Więcej

    Co z tym wojskiem

    Kolejne rozmowy o kolejnych reformach sił zbrojnych Litwy sprawiają wrażenie dosyć przygnębiające. Sytuacja jest taka, że obecnie posiadanych rezerw nam do obrony państwa nie wystarcza, zaś takie rozwiązania, jak powszechny pobór kobiet i mężczyzn, nie cieszą się popularnością, więc żaden polityk myślący w perspektywie najbliższych wyborów nie będzie ich forsował.

    Rzecz jednak w tym, że o jakichkolwiek reformach należy myśleć nie w perspektywie wyborczej, czyli w najlepszym razie – dwuletniej, tylko w perspektywie lat kilkunastu. Bo inaczej uczciwej reformy się nie przeprowadzi. Przeszkolenie wojskowe obejmuje kilka rzeczy, z których najprostszą jest nauka obsługi systemów uzbrojenia. O wiele ważniejsze jest przyuczenie do wykonywania rozkazów z jednej strony, ale i samodzielnego myślenia, podejmowania inicjatywy ze strony drugiej, a umiejętności znalezienia dobrego balansu między tymi dwoma modelami psychicznymi – ze strony trzeciej. Do tego dochodzą praca zespołowa, komunikacja i zdolność współdziałania w grupach od najmniejszego pododdziału aż do związku taktycznego.

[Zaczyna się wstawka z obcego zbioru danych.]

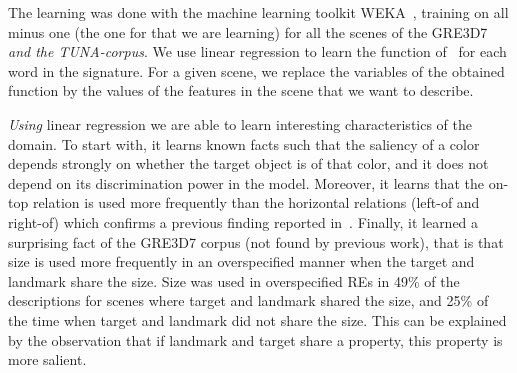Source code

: The learning was done with the machine learning toolkit WEKA~\cite{Hall:WEK09}, training on all minus one 
(the one for that we are learning) for all the scenes of the GRE3D7 \textit{and the TUNA-corpus}. 
We use linear regression to learn the function of \puse\ for each word in the signature.
For a given scene, we replace the variables of the obtained function by the values of the features in the scene 
that we want to describe.

\textit{Using} linear regression we are able to learn interesting characteristics of the domain. To start with, it learns known facts such that the 
saliency of a color depends strongly on whether the target object is of that color, and it does not depend on its discrimination power 
in the model. Moreover, it learns that the on-top relation is used more frequently than the horizontal relations (left-of and right-of) 
which confirms a previous finding reported in~\cite{viet:gene11}. Finally, it learned a surprising fact of the GRE3D7 corpus
 (not found by previous work), that is that size is used more frequently in an overspecified manner when the target and landmark share the
 size. Size was used in overspecified REs in 49\% of the descriptions for scenes where target and landmark shared the size, and 25\% 
of the time when target and landmark did not share the size. This can be explained by the observation that if landmark and target share a
 property, this property is more salient.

    Przeszkolenie wojskowe obejmuje kilka rzeczy, z których najprostszą jest nauka obsługi systemów uzbrojenia.

    Może się to wydawać zaskakujące, ale nawet takie rzeczy, jak szybkie i sprawne wysiadanie grupy ludzi z autobusu, muszą być ćwiczone, żeby w sytuacjach stresu przebiegały w sposób niewywołujący bałaganu. Część z tych czynności można się nauczyć, wykonując równolegle pracę lub ucząc się w szkole czy na uniwersytecie. Część zaś wymaga wyciągnięcia człowieka z jego codziennych warunków właśnie po to, żeby odpowiednie nawyki w nim wykształcić w ciągu paru miesięcy poza domem. Być może takie szkolenia mogłyby się odbywać, przykładowo (wszystko do przedyskutowania), podczas letnich wakacji po klasie dziesiątej. Zresztą towarzyszyć temu może też nabywanie umiejętności praktycznych, przydatnych zarówno w armii, jak i w życiu cywilnym, jak udzielanie pomocy medycznej, prowadzenie pojazdów (samochodów, motocykli, traktorów) czy spawanie. W takim układzie na pewno nie można by nazwać tego czasem straconym. Dlaczego jednak mówię o perspektywie kilkunastu lat? Bo trzeba być uczciwym. Jeżeli młody człowiek ma spędzić lato między jedną klasą a kolejną na przeszkoleniu wojskowym, to powinien o tym wiedzieć w momencie rozpoczęcia nauki w przedszkolu. Nie można tego nań zrzucać pół roku przed wakacjami i oczekiwać społecznej akceptacji dla takiego stanu rzeczy.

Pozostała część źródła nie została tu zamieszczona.